▶ WHAT TO DO
Write every entry out again exactly, please, and skip the pictures.

▶ DATA
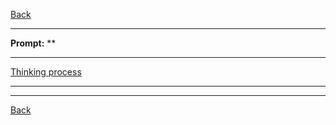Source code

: [Back](../README.md)

---

**Prompt:** **

---

[Thinking process](thoughts.md)

---



---

[Back](../README.md)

▶ WRITTEN SOLUTION
Source code

: [Back](../README.md)

---

**Prompt:** **

---

[Thinking process](thoughts.md)

---



---

[Back](../README.md)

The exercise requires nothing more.